En El Premio Nobel de Literatura, Espmark ha resumido más de un siglo en casi 400 páginas llenas de grandes gestos y pequeñas miserias.

- Un testamento. Epsmark insiste en que la historia de la distinción literaria más importante del mundo es casi la de "un intento de interpretación de un testamento poco claro". El del propio Alfred Nobel, que antes de morir en 1896 dictó una cláusula específica para el galardón de letras: que se concediera a quien hubiera producido "lo mejor en sentido ideal". Los dolores de cabeza vinieron siempre de la palabra ideal.

- El candidato perfecto. La Academia Sueca tenía un siglo largo cuando recibió el encargo de gestionar el premio. Era un reducto conservador, de ahí que varios miembros votaran en contra de aceptar la donación de Nobel. De ahí también que la traducción que durante más de una década se manejó para ideal fuera Dios. Así, Tolstói y Zola fueron descartados por heréticos y pesimistas. El "candidato casi perfecto", dice Epsmark, era el británico Rudyard Kipling. Abanderado de la fe, las leyes y la disciplina, ganó en 1907.

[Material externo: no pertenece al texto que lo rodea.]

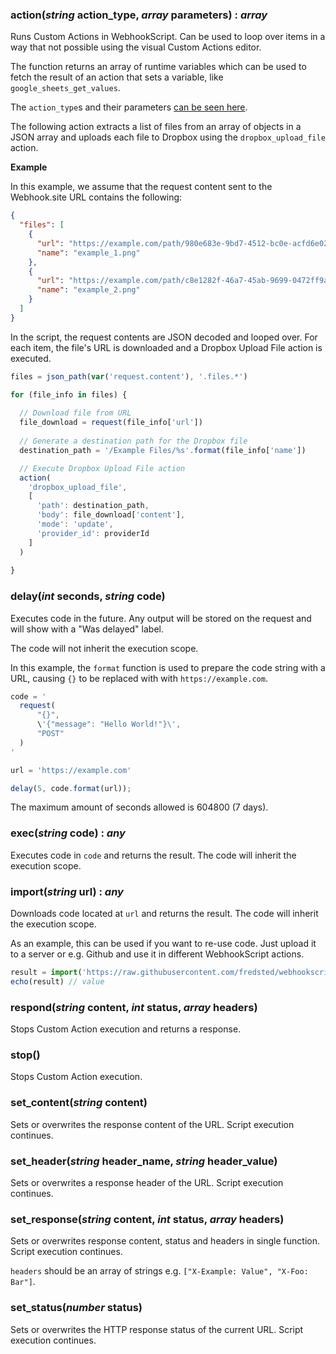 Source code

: ### action(***string*** action_type, ***array*** parameters) : ***array***

Runs Custom Actions in WebhookScript. Can be used to loop over items in a way that not possible using the visual Custom Actions editor.

The function returns an array of runtime variables which can be used to fetch the result of an action that sets a variable, like `google_sheets_get_values`.

The `action_type`s and their parameters [can be seen here](/api/action-types.html).

The following action extracts a list of files from an array of objects in a JSON array and uploads each file to Dropbox using the `dropbox_upload_file` action.

**Example**

In this example, we assume that the request content sent to the Webhook.site URL contains the following:

```json
{
  "files": [
    {
      "url": "https://example.com/path/980e683e-9bd7-4512-bc0e-acfd6e022a81",
      "name": "example_1.png"
    },
    {
      "url": "https://example.com/path/c8e1282f-46a7-45ab-9699-0472ff9ab96c",
      "name": "example_2.png"
    }
  ]
}
```

In the script, the request contents are JSON decoded and looped over. For each item, the file's URL is downloaded and a Dropbox Upload File action is executed.

```javascript
files = json_path(var('request.content'), '.files.*')

for (file_info in files) {
  
  // Download file from URL
  file_download = request(file_info['url'])
  
  // Generate a destination path for the Dropbox file
  destination_path = '/Example Files/%s'.format(file_info['name'])

  // Execute Dropbox Upload File action
  action(
    'dropbox_upload_file',
    [
      'path': destination_path,
      'body': file_download['content'],
      'mode': 'update',
      'provider_id': providerId
    ]
  )
    
}
```

### delay(***int*** seconds, ***string*** code)

Executes code in the future. Any output will be stored on the request and will show with a "Was delayed" label. 

The code will not inherit the execution scope.

In this example, the `format` function is used to prepare the code string with a URL, causing `{}` to be replaced with with `https://example.com`.

```javascript
code = '
  request(
      "{}",
      \'{"message": "Hello World!"}\',
      "POST"
  )
'

url = 'https://example.com'

delay(5, code.format(url));
```

The maximum amount of seconds allowed is 604800 (7 days).

### exec(***string*** code) : ***any***

Executes code in `code` and returns the result. The code will inherit the execution scope.

### import(***string*** url) : ***any***

Downloads code located at `url` and returns the result. The code will inherit the execution scope. 

As an example, this can be used if you want to re-use code. Just upload it to a server or e.g. Github and use it in different WebhookScript actions.

```javascript
result = import('https://raw.githubusercontent.com/fredsted/webhookscripts/ec22946a83ea85f607fcc6bff83f9d81ed2fe4ed/hello_world.ws')
echo(result) // value
```

### respond(***string*** content, ***int*** status, ***array*** headers)

Stops Custom Action execution and returns a response.

### stop()

Stops Custom Action execution.

### set_content(***string*** content)

Sets or overwrites the response content of the URL. Script execution continues.

### set_header(***string*** header_name, ***string*** header_value)

Sets or overwrites a response header of the URL. Script execution continues.

### set_response(***string*** content, ***int*** status, ***array*** headers)

Sets or overwrites response content, status and headers in single function.  Script execution continues.

`headers` should be an array of strings e.g. `["X-Example: Value", "X-Foo: Bar"]`.

### set_status(***number*** status)

Sets or overwrites the HTTP response status of the current URL.  Script execution continues. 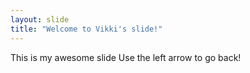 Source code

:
 ```yaml
---
layout: slide
title: "Welcome to Vikki's slide!"
---
```

This is my awesome slide
Use the left arrow to go back! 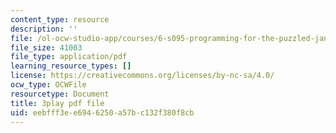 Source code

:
 ```yaml
---
content_type: resource
description: ''
file: /ol-ocw-studio-app/courses/6-s095-programming-for-the-puzzled-january-iap-2018/eebfff3ee6946250a57bc132f380f8cb_a1RaIqkdG0c.pdf
file_size: 41003
file_type: application/pdf
learning_resource_types: []
license: https://creativecommons.org/licenses/by-nc-sa/4.0/
ocw_type: OCWFile
resourcetype: Document
title: 3play pdf file
uid: eebfff3e-e694-6250-a57b-c132f380f8cb
---
```

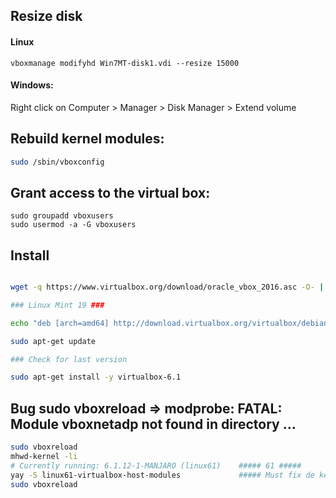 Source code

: ## Resize disk

#### Linux

```
vboxmanage modifyhd Win7MT-disk1.vdi --resize 15000
```

#### Windows:

Right click on Computer > Manager > Disk Manager > Extend volume

## Rebuild kernel modules:

```sh
sudo /sbin/vboxconfig
```

## Grant access to the virtual box:

```
sudo groupadd vboxusers
sudo usermod -a -G vboxusers
```

## Install

```sh

wget -q https://www.virtualbox.org/download/oracle_vbox_2016.asc -O- | sudo apt-key add -

### Linux Mint 19 ###

echo "deb [arch=amd64] http://download.virtualbox.org/virtualbox/debian bionic contrib" | sudo tee /etc/apt/sources.list.d/virtualbox.list

sudo apt-get update

### Check for last version

sudo apt-get install -y virtualbox-6.1
```

## Bug sudo vboxreload => modprobe: FATAL: Module vboxnetadp not found in directory ...

```sh
sudo vboxreload
mhwd-kernel -li
# Currently running: 6.1.12-1-MANJARO (linux61)    ##### 61 #####
yay -S linux61-virtualbox-host-modules             ##### Must fix de kernel version
sudo vboxreload
```
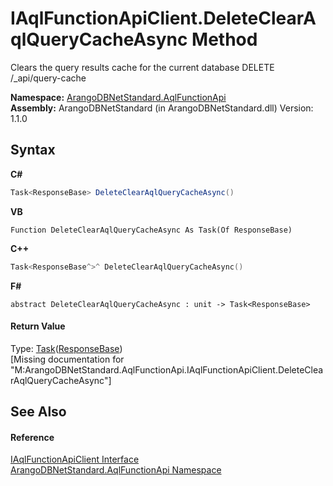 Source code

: # IAqlFunctionApiClient.DeleteClearAqlQueryCacheAsync Method 
 

Clears the query results cache for the current database DELETE /_api/query-cache

**Namespace:**&nbsp;<a href="9e7a61c2-48d3-6f6b-39e9-eee0bd305b09">ArangoDBNetStandard.AqlFunctionApi</a><br />**Assembly:**&nbsp;ArangoDBNetStandard (in ArangoDBNetStandard.dll) Version: 1.1.0

## Syntax

**C#**<br />
``` C#
Task<ResponseBase> DeleteClearAqlQueryCacheAsync()
```

**VB**<br />
``` VB
Function DeleteClearAqlQueryCacheAsync As Task(Of ResponseBase)
```

**C++**<br />
``` C++
Task<ResponseBase^>^ DeleteClearAqlQueryCacheAsync()
```

**F#**<br />
``` F#
abstract DeleteClearAqlQueryCacheAsync : unit -> Task<ResponseBase> 

```


#### Return Value
Type: <a href="https://docs.microsoft.com/dotnet/api/system.threading.tasks.task-1" target="_blank" rel="noopener noreferrer">Task</a>(<a href="1fbe7dd1-a696-f52b-4750-102bf0210603">ResponseBase</a>)<br />\[Missing <returns> documentation for "M:ArangoDBNetStandard.AqlFunctionApi.IAqlFunctionApiClient.DeleteClearAqlQueryCacheAsync"\]

## See Also


#### Reference
<a href="da9945b8-752e-157a-52b4-f4900735e9a0">IAqlFunctionApiClient Interface</a><br /><a href="9e7a61c2-48d3-6f6b-39e9-eee0bd305b09">ArangoDBNetStandard.AqlFunctionApi Namespace</a><br />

- El Nobel global. Consciente de que la literatura iba por un lado (la ruptura) y el Nobel por otro (la tradición), la Academia se renovó después de las incertidumbres de la Primera Guerra Mundial para, en los años treinta, interpretar ideal como popular. Fue el momento de grandes éxitos estadounidenses como Sinclair Lewis y Pearl S. Buck. La Segunda Guerra detuvo el premio durante cuatro años pero marcó el momento de compensar a los innovadores (Gide, Eliot, Faulkner). Los setenta, entretanto, asentaron unos criterios de utilidad que duran hasta hoy. Aparte de la calidad, que se presupone, el galardón debe señalar géneros literarios, idiomas o ámbitos culturales tradicionalmente postergados. Llegaba el Nobel global y se abría la puerta a Asia y África. Y a las mujeres, sólo 11 en 106 años de historia. Cinco de ellas en las últimas dos décadas. La más reciente, Doris Lessing, en 2007.

- El escritor del año. Aunque ahora el Nobel premia toda una carrera, sus estatutos piden que se valoren los trabajos realizados "durante el año anterior". También la idea de literatura es elástica. Lo han ganado historiadores (Theodor Mommsen), filósofos (Bertrand Russell) y hasta políticos (Churchill). Eso sí, Freud fue rechazado por científico. En los años setenta, la Academia dejó por escrito que su premio no era al mejor escritor del mundo -"algo así no existe"-, sino "a uno muy bueno".

- Los españoles. El cuarto Nobel de la historia fue, en 1904, para José Echegaray. Luego vendrían Benavente, Juan Ramón Jiménez, Aleixandre y Camilo José Cela. En Vicente Aleixandre se premió a la generación del 27 en el momento, 1977, de la llegada a España de la democracia. Se pensó en que lo compartiera con Alberti para atender al exilio, pero pesó más el papel del primero como maestro de los jóvenes.

Candidatos españoles hubo más. El más firme de todos ellos, Benito Pérez Galdós. También, Ortega y Menéndez Pidal. El catalán Àngel Guimerà, candidato en 1919, fue rechazado para no ofender a los castellanohablantes.

- Los rechazos. Joyce e Ibsen pagaron su audacia ante una Academia tradicionalista, y Paul Valéry fue el eterno finalista en los treinta. En 1945 se lo iban a dar pero murió. Unamuno era firme candidato en 1935 y ese año no hubo Nobel. Sartre jugó, en 1964, el papel contrario: rechazó el galardón. Luego reclamó el dinero.

- Los políticos. La I Guerra Mundial llenó el palmarés de escandinavos. Así, un premio marcadamente franco-alemán evitaba alinearse. Las lenguas minoritarias siempre han sido un tema peliagudo, pero Espmark recuerda que a veces fueron decisivas traducciones hechas en edición de 18 ejemplares. Lo mismo que Pasternak (1958), Solzhenitsin (1970) o Brodsky (1987) levantaron ampollas en la URSS, Gao Xingjian las levantó en China en 2000. La Academia no responde a las quejas oficiales. En palabras de su secretario: "Con las decisiones del premio pasa como con los besos, no hay que pedir permiso antes ni disculpas después".